If he is correct, it will be some legacy. "I have a respons-ibility to push this club high up," Wenger says ahead of the FA Cup tie against Leeds United - a club with whom parallels of ambition, not architect, can be drawn. "But maybe I'm working at the moment for the next one [manager]."

In the here and now, history can be made, however. Today's match launches the pursuit to become the first club for more than a century to win the trophy three years in a row - the last were Blackburn Rovers in 1886, the year Arsenal were formed. Indeed Wenger has a remarkable Cup record - unbeaten in 14 matches since losing the 2001 final to Liverpool. It's all the more extraordinary because he has, at times,deployed weakened teams, using the competition, and the League Cup, to blood some of the talent he so clearly believes in and who have come through under the tutelage of the head of development, Liam Brady.

The names create a buzz: Jeremie Aliadière, Gael Clichy, David Bentley and Cesc Fabregas - the Spanish wonderkid who is the youngest goalscorer in the club's history. All helped knock out West Brom to reach the last four of the Carling Cup. And then there's Graham Stack, Justin Hoyte, Philippe Senderos, Frankie Simek, Ryan Smith. Smith, for example, is a particular favourite of Tony Adams - the leader of the last battery of homegrown talent to emerge more than 20 years ago. "Have you seen him!" Adams inquires with wide-eyed delight.

"I feel we've worked very hard to improve the quality of our young players," explains Wenger, who has previously been criticised for a perceived unwillingness to put his faith in youth. "The average level is much higher than it was three or four years ago and that is, of course, linked to hard work.

"I feel as well that the belief in the club is that we can win games, and to get that culture you have to firstly have big players, they create it."

Success begets success. Young players need to be introduced into a winning side and in the right environment. Few are expected to be used today at a potentially hostile Elland Road. As at Man Utd - with the Paul Scholes/David Beckham/Nevilles generation - it is best for them to emerge together.

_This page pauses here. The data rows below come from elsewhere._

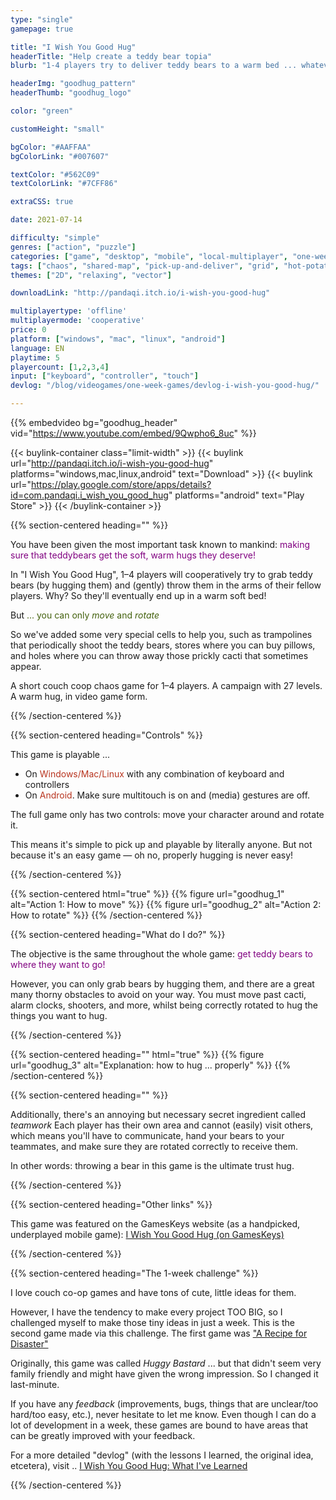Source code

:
 ```yaml
---
type: "single"
gamepage: true

title: "I Wish You Good Hug"
headerTitle: "Help create a teddy bear topia"
blurb: "1-4 players try to deliver teddy bears to a warm bed ... whatever it takes"

headerImg: "goodhug_pattern"
headerThumb: "goodhug_logo"

color: "green"

customHeight: "small"

bgColor: "#AAFFAA"
bgColorLink: "#007607"

textColor: "#562C09"
textColorLink: "#7CFF86"

extraCSS: true

date: 2021-07-14

difficulty: "simple"
genres: ["action", "puzzle"]
categories: ["game", "desktop", "mobile", "local-multiplayer", "one-week-game"]
tags: ["chaos", "shared-map", "pick-up-and-deliver", "grid", "hot-potato", "procedural-generation", "real-time"]
themes: ["2D", "relaxing", "vector"]

downloadLink: "http://pandaqi.itch.io/i-wish-you-good-hug"

multiplayertype: 'offline'
multiplayermode: 'cooperative'
price: 0
platform: ["windows", "mac", "linux", "android"]
language: EN
playtime: 5
playercount: [1,2,3,4]
input: ["keyboard", "controller", "touch"]
devlog: "/blog/videogames/one-week-games/devlog-i-wish-you-good-hug/"

---
```


{{% embedvideo bg="goodhug_header" vid="https://www.youtube.com/embed/9Qwpho6_8uc" %}}

{{< buylink-container class="limit-width" >}}
{{< buylink url="http://pandaqi.itch.io/i-wish-you-good-hug" platforms="windows,mac,linux,android"  text="Download" >}} 
{{< buylink url="https://play.google.com/store/apps/details?id=com.pandaqi.i_wish_you_good_hug" platforms="android" text="Play Store" >}} 
{{< /buylink-container >}}

{{% section-centered heading="" %}}

You have been given the most important task known to mankind: <span style="color:purple;">making sure that teddybears get the soft, warm hugs they deserve!</span>

In "I Wish You Good Hug", 1&ndash;4 players will cooperatively try to grab teddy bears (by hugging them) and (gently) throw them in the arms of their fellow players. Why? So they'll eventually end up in a warm soft bed!

But <span style="color:#43610d;">... you can only <em>move</em> and <em>rotate</em></span>

So we've added some very special cells to help you, such as trampolines that periodically shoot the teddy bears, stores where you can buy pillows, and holes where you can throw away those prickly cacti that sometimes appear.

A short couch coop chaos game for 1&ndash;4 players. A campaign with 27 levels. A warm hug, in video game form.

{{% /section-centered %}}

{{% section-centered heading="Controls" %}}

This game is playable ... 
- On <span style="color:#b8341f;">Windows/Mac/Linux</span> with any combination of keyboard and controllers
- On <span style="color:#b8341f;">Android</span>. Make sure multitouch is on and (media) gestures are off.

The full game only has two controls: move your character around and rotate it.

This means it's simple to pick up and playable by literally anyone. But not because it's an easy game &mdash; oh no, properly hugging is never easy!

{{% /section-centered %}}

{{% section-centered html="true" %}}
{{% figure url="goodhug_1" alt="Action 1: How to move" %}}
{{% figure url="goodhug_2" alt="Action 2: How to rotate" %}}
{{% /section-centered %}}

{{% section-centered heading="What do I do?" %}}

The objective is the same throughout the whole game: <span style="color:purple;">get teddy bears to where they want to go!</span>

However, you can only grab bears by hugging them, and there are a great many thorny obstacles to avoid on your way. You must move past cacti, alarm clocks, shooters, and more, whilst being correctly rotated to hug the things you want to hug.

{{% /section-centered %}}

{{% section-centered heading="" html="true" %}}
{{% figure url="goodhug_3" alt="Explanation: how to hug ... properly" %}}
{{% /section-centered %}}

{{% section-centered heading="" %}}
			
Additionally, there's an annoying but necessary secret ingredient called _teamwork_ Each player has their own area and cannot (easily) visit others, which means you'll have to communicate, hand your bears to your teammates, and make sure they are rotated correctly to receive them.

In other words: throwing a bear in this game is the ultimate trust hug.

{{% /section-centered %}}

{{% section-centered heading="Other links" %}}

This game was featured on the GamesKeys website (as a handpicked, underplayed mobile game): [I Wish You Good Hug (on GamesKeys)](https://gameskeys.net/product/i-wish-you-good-hug/)

{{% /section-centered %}}

{{% section-centered heading="The 1-week challenge" %}}

I love couch co-op games and have tons of cute, little ideas for them.

However, I have the tendency to make every project TOO BIG, so I challenged myself to make those tiny ideas in just a week. This is the second game made via this challenge. The first game was ["A Recipe for Disaster"](https://pandaqi.com/a-recipe-for-disaster)

Originally, this game was called _Huggy Bastard_ ... but that didn't seem very family friendly and might have given the wrong impression. So I changed it last-minute.

If you have any _feedback_ (improvements, bugs, things that are unclear/too hard/too easy, etc.), never hesitate to let me know. Even though I can do a lot of development in a week, these games are bound to have areas that can be greatly improved with your feedback.

For a more detailed "devlog" (with the lessons I learned, the original idea, etcetera), visit .. [I Wish You Good Hug: What I've Learned](/blog/videogames/one-week-games/devlog-i-wish-you-good-hug)

{{% /section-centered %}}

The talent has also, Wenger feels, provided another dividend. Although he claims money is available for the January transfer window, it may not be used. "I do not need to do something and will only do so if I find the right player at the right price," he says, claiming the Abramovich millions have had a knock-on effect. Prices have been pushed back up in a global market in which English clubs are already made to pay a premium.

Wenger then states his own management philosophy - showing a clear divergence from many of his peers (not least the previous stewards of today's now-parlous opponents). "The target of the manager is to do as well as you can with as little money as you can," he says, showing a keen appreciation of the principle that buying a player is also, usually, an exercise in acquiring a depreciating asset.

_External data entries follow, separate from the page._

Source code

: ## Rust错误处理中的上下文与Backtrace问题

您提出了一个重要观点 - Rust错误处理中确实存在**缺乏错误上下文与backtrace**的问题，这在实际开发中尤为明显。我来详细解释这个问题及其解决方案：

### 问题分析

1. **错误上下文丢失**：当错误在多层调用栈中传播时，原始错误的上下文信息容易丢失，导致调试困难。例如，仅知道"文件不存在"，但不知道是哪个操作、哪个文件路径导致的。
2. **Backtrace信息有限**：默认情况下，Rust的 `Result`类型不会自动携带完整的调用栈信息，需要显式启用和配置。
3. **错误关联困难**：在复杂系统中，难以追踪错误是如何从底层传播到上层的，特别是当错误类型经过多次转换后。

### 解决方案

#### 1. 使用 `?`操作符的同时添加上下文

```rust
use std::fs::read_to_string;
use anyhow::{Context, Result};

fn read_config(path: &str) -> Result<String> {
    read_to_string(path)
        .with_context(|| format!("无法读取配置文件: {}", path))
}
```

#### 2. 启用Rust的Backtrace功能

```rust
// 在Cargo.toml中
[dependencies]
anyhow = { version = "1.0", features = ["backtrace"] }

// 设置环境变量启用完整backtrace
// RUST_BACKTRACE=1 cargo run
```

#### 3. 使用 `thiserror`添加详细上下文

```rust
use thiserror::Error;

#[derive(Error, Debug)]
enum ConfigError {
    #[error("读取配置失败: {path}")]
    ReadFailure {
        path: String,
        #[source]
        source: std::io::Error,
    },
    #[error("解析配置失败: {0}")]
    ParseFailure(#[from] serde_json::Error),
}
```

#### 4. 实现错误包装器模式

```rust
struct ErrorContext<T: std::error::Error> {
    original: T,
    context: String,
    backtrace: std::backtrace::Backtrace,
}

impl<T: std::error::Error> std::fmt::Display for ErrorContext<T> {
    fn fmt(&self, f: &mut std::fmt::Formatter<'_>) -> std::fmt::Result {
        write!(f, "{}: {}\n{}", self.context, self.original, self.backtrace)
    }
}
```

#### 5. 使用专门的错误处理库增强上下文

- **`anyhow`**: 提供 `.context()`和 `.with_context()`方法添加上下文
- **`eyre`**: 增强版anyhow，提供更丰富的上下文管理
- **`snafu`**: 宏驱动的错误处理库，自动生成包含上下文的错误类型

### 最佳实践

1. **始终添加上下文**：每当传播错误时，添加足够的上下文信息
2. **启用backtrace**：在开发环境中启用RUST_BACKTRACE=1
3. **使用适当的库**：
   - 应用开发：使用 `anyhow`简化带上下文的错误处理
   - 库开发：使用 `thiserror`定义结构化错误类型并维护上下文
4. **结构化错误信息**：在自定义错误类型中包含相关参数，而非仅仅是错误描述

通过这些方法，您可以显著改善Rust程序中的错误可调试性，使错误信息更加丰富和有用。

The faith, again, comes down to youth. "What I feel is that I only know how good young players are if I give them a chance," he says. "If I buy, then I cannot give them a chance. Maybe some of them - Fabregas at 16, Ryan Smith at 17 - I would like them to be one or two years older, perhaps, because it would help me a lot to take a gamble with these young players."

But he continues: "My challenge at the moment is to get players out of the youth system we have brought in at a young age who are completely unknown but who we feel have the class to be up there. But it's a different way of being successful. There is no guaranteed way."

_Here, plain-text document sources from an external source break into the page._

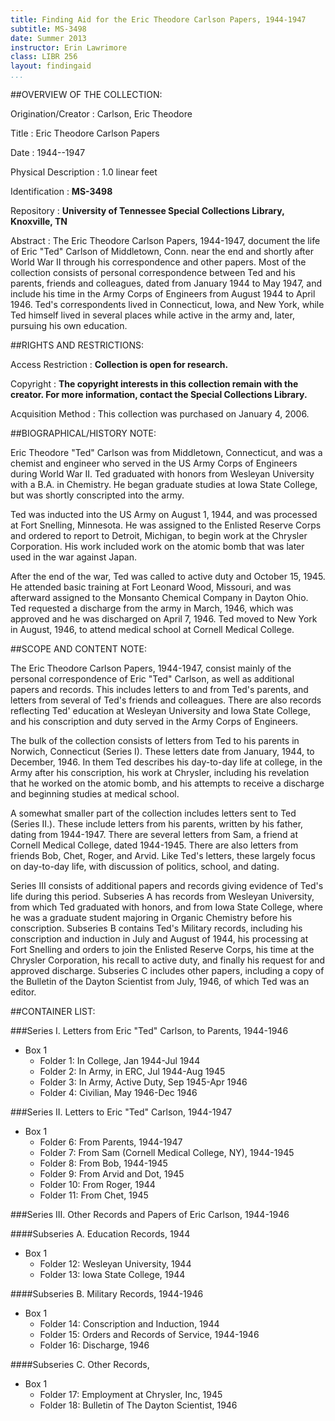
 ```yaml
---
title: Finding Aid for the Eric Theodore Carlson Papers, 1944-1947
subtitle: MS-3498
date: Summer 2013
instructor: Erin Lawrimore
class: LIBR 256
layout: findingaid
...
```




##OVERVIEW OF THE COLLECTION:

Origination/Creator
:   Carlson, Eric Theodore

Title
:   Eric Theodore Carlson Papers

Date
:   1944--1947

Physical Description
:   1.0 linear feet

Identification
:   **MS-3498**

Repository
:   **University of Tennessee Special Collections Library, Knoxville, TN**

Abstract
:   The Eric Theodore Carlson Papers, 1944-1947, document the life of Eric "Ted" Carlson of Middletown, Conn. near the end and shortly after World War II through his correspondence and other papers. Most of the collection consists of personal correspondence between Ted and his parents, friends and colleagues, dated from January 1944 to May 1947, and include his time in the Army Corps of Engineers from August 1944 to April 1946. Ted's correspondents lived in Connecticut, Iowa, and New York, while Ted himself lived in several places while active in the army and, later, pursuing his own education.


##RIGHTS AND RESTRICTIONS:

Access Restriction
:   **Collection is open for research.**

Copyright
:   **The copyright interests in this collection remain with the creator. For more information, contact the Special Collections Library.**

Acquisition Method
:   This collection was purchased on January 4, 2006.


##BIOGRAPHICAL/HISTORY NOTE:

Eric Theodore "Ted" Carlson was from Middletown, Connecticut, and was a chemist and engineer who served in the US Army Corps of Engineers during World War II. Ted graduated with honors from Wesleyan University with a B.A. in Chemistry. He began graduate studies at Iowa State College, but was shortly conscripted into the army.

Ted was inducted into the US Army on August 1, 1944, and was processed at Fort Snelling, Minnesota. He was assigned to the Enlisted Reserve Corps and ordered to report to Detroit, Michigan, to begin work at the Chrysler Corporation. His work included work on the atomic bomb that was later used in the war against Japan.

After the end of the war, Ted was called to active duty and October 15, 1945. He attended basic training at Fort Leonard Wood, Missouri, and was afterward assigned to the Monsanto Chemical Company in Dayton Ohio. Ted requested a discharge from the army in March, 1946, which was approved and he was discharged on April 7, 1946. Ted moved to New York in August, 1946, to attend medical school at Cornell Medical College.

##SCOPE AND CONTENT NOTE:

The Eric Theodore Carlson Papers, 1944-1947, consist mainly of the personal correspondence of Eric "Ted" Carlson, as well as additional papers and records. This includes letters to and from Ted's parents, and letters from several of Ted's friends and colleagues. There are also records reflecting Ted' education at Wesleyan University and Iowa State College, and his conscription and duty served in the Army Corps of Engineers.

The bulk of the collection consists of letters from Ted to his parents in Norwich, Connecticut (Series I). These letters date from January, 1944, to December, 1946. In them Ted describes his day-to-day life at college, in the Army after his conscription, his work at Chrysler, including his revelation that he worked on the atomic bomb, and his attempts to receive a discharge and beginning studies at medical school.

A somewhat smaller part of the collection includes letters sent to Ted (Series II.). These include letters from his parents, written by his father, dating from 1944-1947. There are several letters from Sam, a friend at Cornell Medical College, dated 1944-1945. There are also letters from friends Bob, Chet, Roger, and Arvid. Like Ted's letters, these largely focus on day-to-day life, with discussion of politics, school, and dating.

Series III consists of additional papers and records giving evidence of Ted's life during this period. Subseries A has records from Wesleyan University, from which Ted graduated with honors, and from Iowa State College, where he was a graduate student majoring in Organic Chemistry before his conscription. Subseries B contains Ted's Military records, including his conscription and induction in July and August of 1944, his processing at Fort Snelling and orders to join the Enlisted Reserve Corps, his time at the Chrysler Corporation, his recall to active duty, and finally his request for and approved discharge. Subseries C includes other papers, including a copy of the Bulletin of the Dayton Scientist from July, 1946, of which Ted was an editor.


##CONTAINER LIST:

###Series I. Letters from Eric "Ted" Carlson, to Parents, 1944-1946

* Box 1
    * Folder 1: In College, Jan 1944-Jul 1944
    * Folder 2: In Army, in ERC, Jul 1944-Aug 1945
    * Folder 3: In Army, Active Duty, Sep 1945-Apr 1946
    * Folder 4: Civilian, May 1946-Dec 1946

###Series II. Letters to Eric "Ted" Carlson, 1944-1947

* Box 1
    * Folder 6: From Parents, 1944-1947
    * Folder 7: From Sam (Cornell Medical College, NY), 1944-1945
    * Folder 8: From Bob, 1944-1945
    * Folder 9: From Arvid and Dot, 1945
    * Folder 10: From Roger, 1944
    * Folder 11: From Chet, 1945

###Series III. Other Records and Papers of Eric Carlson, 1944-1946

####Subseries A. Education Records, 1944

* Box 1
    * Folder 12: Wesleyan University, 1944
    * Folder 13: Iowa State College, 1944

####Subseries B. Military Records, 1944-1946

* Box 1
    * Folder 14: Conscription and Induction, 1944
    * Folder 15: Orders and Records of Service, 1944-1946
    * Folder 16: Discharge, 1946

####Subseries C. Other Records, 

* Box 1
    * Folder 17: Employment at Chrysler, Inc, 1945
    * Folder 18: Bulletin of The Dayton Scientist, 1946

It has certainly created confidence - the confidence not to hide behind the financial constraints that Wenger acknowledges he is under. "I won't be disadvantaged by the [plans for the] stadium," he says. "I will be limited because of our limited level of resources, compared to Chelsea or Man Utd. I will have the resources of a club with 38,000 people, like Tottenham and many others. Therefore the investment with the new stadium is needed."

But generating more cash is not, on its own, the answer. "Anyway, with all the money you can have you cannot buy all the players in the world," he says. "There's always somebody, somewhere who they have not bought or not seen. And you can find them." And that comes down to being a good manager, a master builder.